Kleptomania symptoms may include:

  • Inability to resist powerful urges to steal items that you don't need
  • Feeling increased tension, anxiety or arousal leading up to the theft
  • Feeling pleasure, relief or gratification while stealing
  • Feeling terrible guilt, remorse, self-loathing, shame or fear of arrest after the theft
  • Return of the urges and a repetition of the kleptomania cycle

Features

People with kleptomania typically exhibit these features or characteristics:

  • Unlike typical shoplifters, people with kleptomania don't compulsively steal for personal gain, on a dare or out of rebellion. They steal simply because the urge is so powerful that they can't resist it.
  • Episodes of kleptomania generally occur spontaneously, usually without planning and without help or collaboration from another person.
  • Most people with kleptomania steal from public places, such as stores and supermarkets. Some may steal from friends or acquaintances, such as at a party.
  • Often, the stolen items have no value to the person with kleptomania, and the person can afford to buy them.
  • The stolen items are usually stashed away, never to be used. Items may also be donated, given away to family or friends, or even secretly returned to the place from which they were stolen.
  • Urges to steal may come and go or may occur with greater or lesser intensity over the course of time.

When to see a doctor

If you can't stop shoplifting or stealing, seek medical advice. Many people who may have kleptomania don't want to seek treatment because they're afraid they'll be arrested or jailed. However, a mental health provider typically doesn't report your thefts to authorities.

Some people seek medical help because they're afraid they'll get caught and have legal consequences. Or they've already been arrested, and they're legally required to seek treatment.

Getting treatment may help you gain control over your kleptomania.

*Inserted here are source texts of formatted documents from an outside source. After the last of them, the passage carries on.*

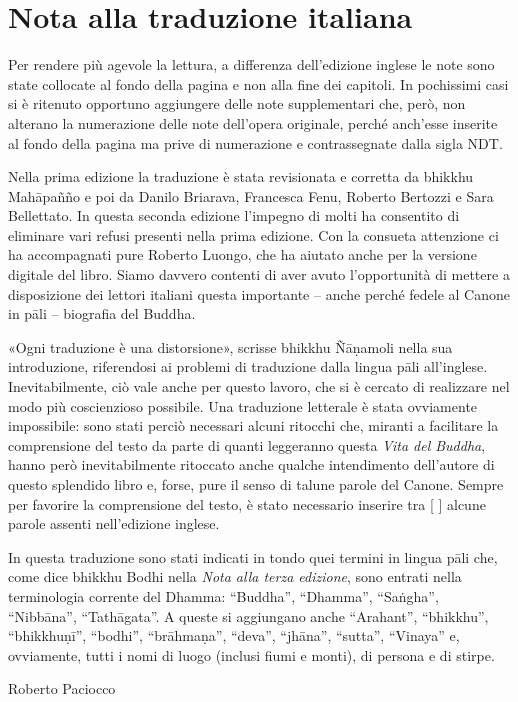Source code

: \chapter{Nota alla traduzione italiana}

Per rendere più agevole la lettura, a differenza dell’edizione inglese
le note sono state collocate al fondo della pagina e non alla fine dei
capitoli. In pochissimi casi si è ritenuto opportuno aggiungere delle
note supplementari che, però, non alterano la numerazione delle note
dell’opera originale, perché anch’esse inserite al fondo della pagina ma
prive di numerazione e contrassegnate dalla sigla NDT.

Nella prima edizione la traduzione è stata
revisionata e corretta da bhikkhu Mahāpañño e poi da Danilo Briarava,
Francesca Fenu, Roberto Bertozzi e Sara Bellettato. In questa seconda edizione
l’impegno di molti ha consentito di eliminare vari refusi presenti nella prima
edizione. Con la consueta attenzione ci ha accompagnati pure Roberto Luongo,
che ha aiutato anche per la versione digitale del libro. Siamo davvero contenti
di aver avuto l’opportunità di mettere a disposizione dei lettori italiani questa
importante – anche perché fedele al Canone in pāli – biografia del Buddha.

«Ogni traduzione è una distorsione», scrisse bhikkhu Ñāṇamoli nella sua
introduzione, riferendosi ai problemi di traduzione dalla lingua pāli
all’inglese. Inevitabilmente, ciò vale anche per questo lavoro, che si è
cercato di realizzare nel modo più coscienzioso possibile. Una
traduzione letterale è stata ovviamente impossibile: sono stati perciò
necessari alcuni ritocchi che, miranti a facilitare la comprensione
del testo da parte di quanti leggeranno questa \emph{Vita del Buddha}, hanno
però inevitabilmente ritoccato anche qualche intendimento dell’autore di
questo splendido libro e, forse, pure il senso di talune parole del
Canone. Sempre per favorire la comprensione del testo, è stato
necessario inserire tra [ ] alcune parole assenti nell’edizione inglese.

In questa traduzione sono stati indicati in tondo quei termini in lingua
pāli che, come dice bhikkhu Bodhi nella \emph{Nota alla terza edizione}, sono
entrati nella terminologia corrente del Dhamma: “Buddha”, “Dhamma”,
“Saṅgha”, “Nibbāna”, “Tathāgata”. A queste si aggiungano anche
“Arahant”, “bhikkhu”, “bhikkhuṇī”, “bodhi”, “brāhmaṇa”, “deva”, “jhāna”,
“sutta”, “Vinaya” e, ovviamente, tutti i nomi di luogo (inclusi fiumi e
monti), di persona e di stirpe.

\bigskip

{\raggedleft
Roberto Paciocco
\par}

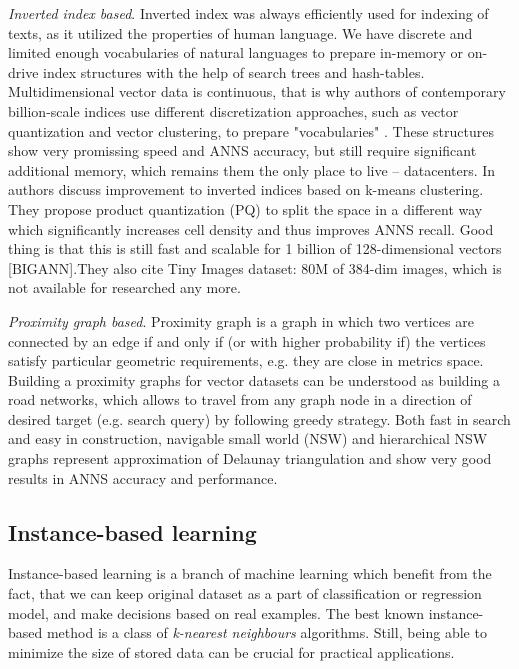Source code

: \emph{Inverted index based}. Inverted index was always efficiently used for indexing of texts, as it utilized the properties of human language. We have discrete and limited enough vocabularies of natural languages to prepare in-memory or on-drive index structures with the help of search trees and hash-tables. Multidimensional vector data is continuous, that is why authors of contemporary billion-scale indices use different discretization approaches, such as vector quantization and vector clustering, to prepare "vocabularies" \cite{InvertedMultiIndex}\cite{RevisitedInvertedIndex}. These structures show very promissing speed and ANNS accuracy, but still require significant additional memory, which remains them the only place to live -- datacenters. In \cite{InvertedMultiIndex} authors discuss improvement to inverted indices based on k-means clustering. They propose product quantization (PQ) to split the space in a different way which significantly increases cell density and thus improves ANNS recall. Good thing is that this is still fast and scalable for 1 billion of 128-dimensional vectors [BIGANN].They also cite Tiny Images dataset: 80M of 384-dim images, which is not available for researched any more.

\emph{Proximity graph based}. Proximity graph is a graph in which two vertices are connected by an edge if and only if (or with higher probability if) the vertices satisfy particular geometric requirements, e.g. they are close in metrics space.
Building a proximity graphs for vector datasets can be understood as building a road networks, which allows to travel from any graph node in a direction of desired target (e.g. search query) by following greedy strategy.
Both fast in search and easy in construction, navigable small world (NSW) and hierarchical NSW \cite{hnsw} graphs represent approximation of Delaunay triangulation and show very good results in ANNS accuracy and performance.

\subsection{Instance-based learning}

Instance-based learning is a branch of machine learning which benefit from the fact, that we can keep original dataset as a part of classification or regression model, and make decisions based on real examples. The best known instance-based method is a class of \emph{k-nearest neighbours} algorithms. Still, being able to minimize the size of stored data can be crucial for practical applications. 

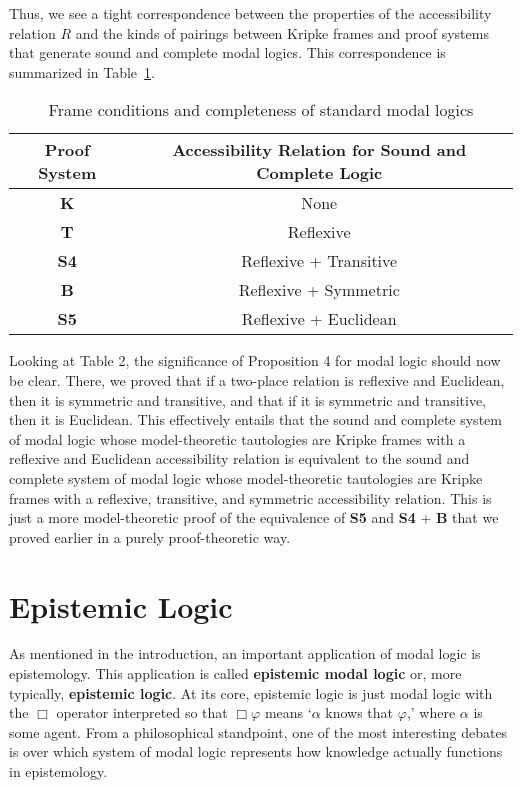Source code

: \documentclass[11pt]{article}
\theoremstyle{definition}
\theoremstyle{remark}
\begin{document}
\noindent
Thus, we see a tight correspondence between the properties of the accessibility relation $R$ and the kinds of pairings between Kripke frames and proof systems that generate sound and complete modal logics. This correspondence is summarized in Table~\ref{tab:accessibility}.\par 
\begin{table}[]
\centering
\begin{tabular}{|c|c|}
\hline
\textbf{Proof System} & \textbf{Accessibility Relation for Sound and Complete Logic} \\
\hline
\textbf{K}   & None  \\
\textbf{T}   & Reflexive        \\
\textbf{S4}  & Reflexive + Transitive  \\
\textbf{B}   & Reflexive + Symmetric \\
\textbf{S5}  & Reflexive + Euclidean  \\
\hline
\end{tabular}
\caption{Frame conditions and completeness of standard modal logics}\label{tab:accessibility}
\end{table}


Looking at Table 2, the significance of Proposition 4 for modal logic should now be clear. There, we proved that if a two-place relation is reflexive and Euclidean, then it is symmetric and transitive, and that if it is symmetric and transitive, then it is Euclidean. This effectively entails that the sound and complete system of modal logic whose model-theoretic tautologies are Kripke frames with a reflexive and Euclidean accessibility relation is equivalent to the sound and complete system of modal logic whose model-theoretic tautologies are Kripke frames with a reflexive, transitive, and symmetric accessibility relation. This is just a more model-theoretic proof of the equivalence of  \textbf{S5} and \textbf{S4} + \textbf{B} that we proved earlier in a purely proof-theoretic way.\par 



\section{Epistemic Logic}
As mentioned in the introduction, an important application of modal logic is epistemology. This application is called \textbf{epistemic modal logic} or, more typically, \textbf{epistemic logic}. At its core, epistemic logic is just modal logic with the $\Box$ operator interpreted so that $\Box\varphi$ means `$\alpha$ knows that $\varphi$,' where $\alpha$ is some agent. From a philosophical standpoint, one of the most interesting debates is over which system of modal logic represents how knowledge actually functions in epistemology.\par 
\end{document}
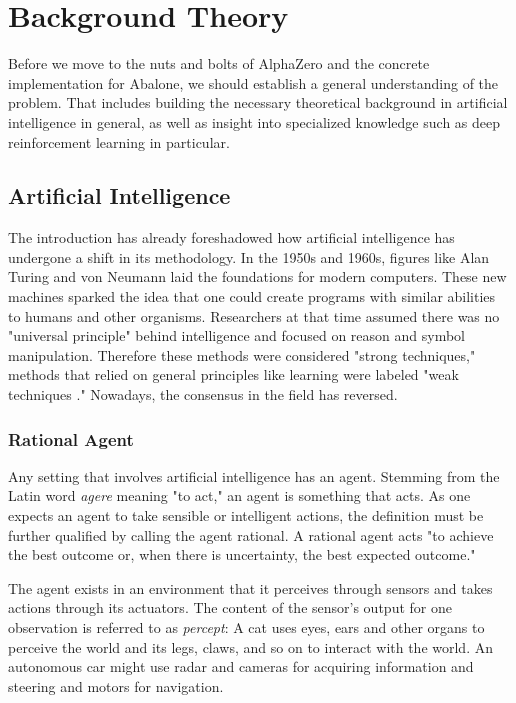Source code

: \chapter{Background Theory}
\label{background-theory}
Before we move to the nuts and bolts of AlphaZero and the concrete implementation for Abalone, we should establish a general understanding of the problem. That includes building the necessary theoretical background in artificial intelligence in general, as well as insight into specialized knowledge such as deep reinforcement learning in particular.

\section{Artificial Intelligence}
The introduction has already foreshadowed how artificial intelligence has undergone a shift in its methodology. In the 1950s and 1960s, figures like Alan Turing and von Neumann laid the foundations for modern computers. These new machines sparked the idea that one could create programs with similar abilities to humans and other organisms. Researchers at that time assumed there was no "universal principle" behind intelligence and focused on reason and symbol manipulation. Therefore these methods were considered "strong techniques," methods that relied on general principles like learning were labeled "weak techniques ." Nowadays, the consensus in the field has reversed. \cite[cf. p. 8f.]{sutton_reinforcement_2018}


\subsection{Rational Agent}
Any setting that involves artificial intelligence has an agent. Stemming from the Latin word \textit{agere} meaning "to act," an agent is something that acts. As one expects an agent to take sensible or intelligent actions, the definition must be further qualified by calling the agent rational. A rational agent acts "to achieve the best outcome or, when there is uncertainty, the best expected outcome." \cite[p. 36]{russell_artificial_2021}

The agent exists in an environment that it perceives through sensors and takes actions through its actuators. The content of the sensor's output for one observation is referred to as \textit{percept}: A cat uses eyes, ears and other organs to perceive the world and its legs, claws, and so on to interact with the world. An autonomous car might use radar and cameras for acquiring information and steering and motors for navigation.

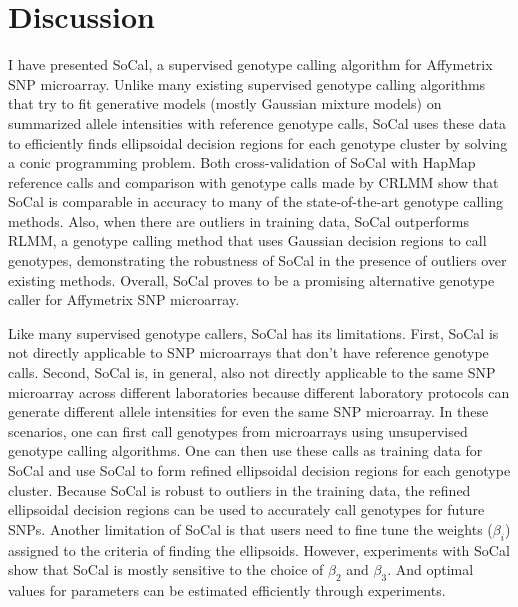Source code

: \documentclass{scrartcl}
\begin{document}
\section{Discussion}

\par
I have presented SoCal, a supervised genotype calling algorithm for Affymetrix
SNP microarray.
Unlike many existing supervised genotype calling algorithms that try to fit
generative models (mostly Gaussian mixture models) on summarized allele
intensities with reference genotype calls, SoCal uses these data to efficiently
finds ellipsoidal decision regions for each genotype cluster by solving a conic
programming problem.
Both cross-validation of SoCal with HapMap reference calls and comparison with
genotype calls made by CRLMM show that SoCal is comparable in accuracy to many
of the state-of-the-art genotype calling methods.
Also, when there are outliers in training data, SoCal outperforms RLMM, a
genotype calling method that uses Gaussian decision regions to call genotypes,
demonstrating the robustness of SoCal in the presence of outliers over
existing methods.
Overall, SoCal proves to be a promising alternative genotype caller for
Affymetrix SNP microarray.

\par
Like many supervised genotype callers, SoCal has its limitations.
First, SoCal is not directly applicable to SNP microarrays that don't have
reference genotype calls.
Second, SoCal is, in general, also not directly applicable to the same SNP
microarray across different laboratories because different laboratory
protocols can generate different allele intensities for even the same
SNP microarray.
In these scenarios, one can first call genotypes from microarrays using
unsupervised genotype calling algorithms.
One can then use these calls as training data for SoCal and use SoCal to
form refined ellipsoidal decision regions for each genotype cluster.
Because SoCal is robust to outliers in the training data, the refined
ellipsoidal decision regions can be used to accurately call genotypes for
future SNPs.
Another limitation of SoCal is that users need to fine tune the weights
($\beta_i$) assigned to the criteria of finding the ellipsoids.
However, experiments with SoCal show that SoCal is mostly sensitive to the
choice of $\beta_2$ and $\beta_3$.
And optimal values for parameters can be estimated efficiently
through experiments.
\end{document}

If a loved one has kleptomania

If you suspect a close friend or family member may have kleptomania, gently raise your concerns with your loved one. Keep in mind that kleptomania is a mental health condition, not a character flaw, and approach your loved one without blame or accusation.

It may be helpful to emphasize these points:

  • You're concerned because you care about your loved one's health and well-being.
  • You're worried about the risks of compulsive stealing, such as being arrested, losing a job or damaging a valued relationship.
  • You understand that, with kleptomania, the urge to steal may be too strong to resist just by "putting your mind to it."
  • Effective treatments are available to minimize the urge to steal and help your loved one live without addiction and shame.

If you need help preparing for this conversation, talk with your doctor. He or she may refer you to a mental health provider who can help you plan a way of raising your concerns without making your loved one feel defensive or threatened.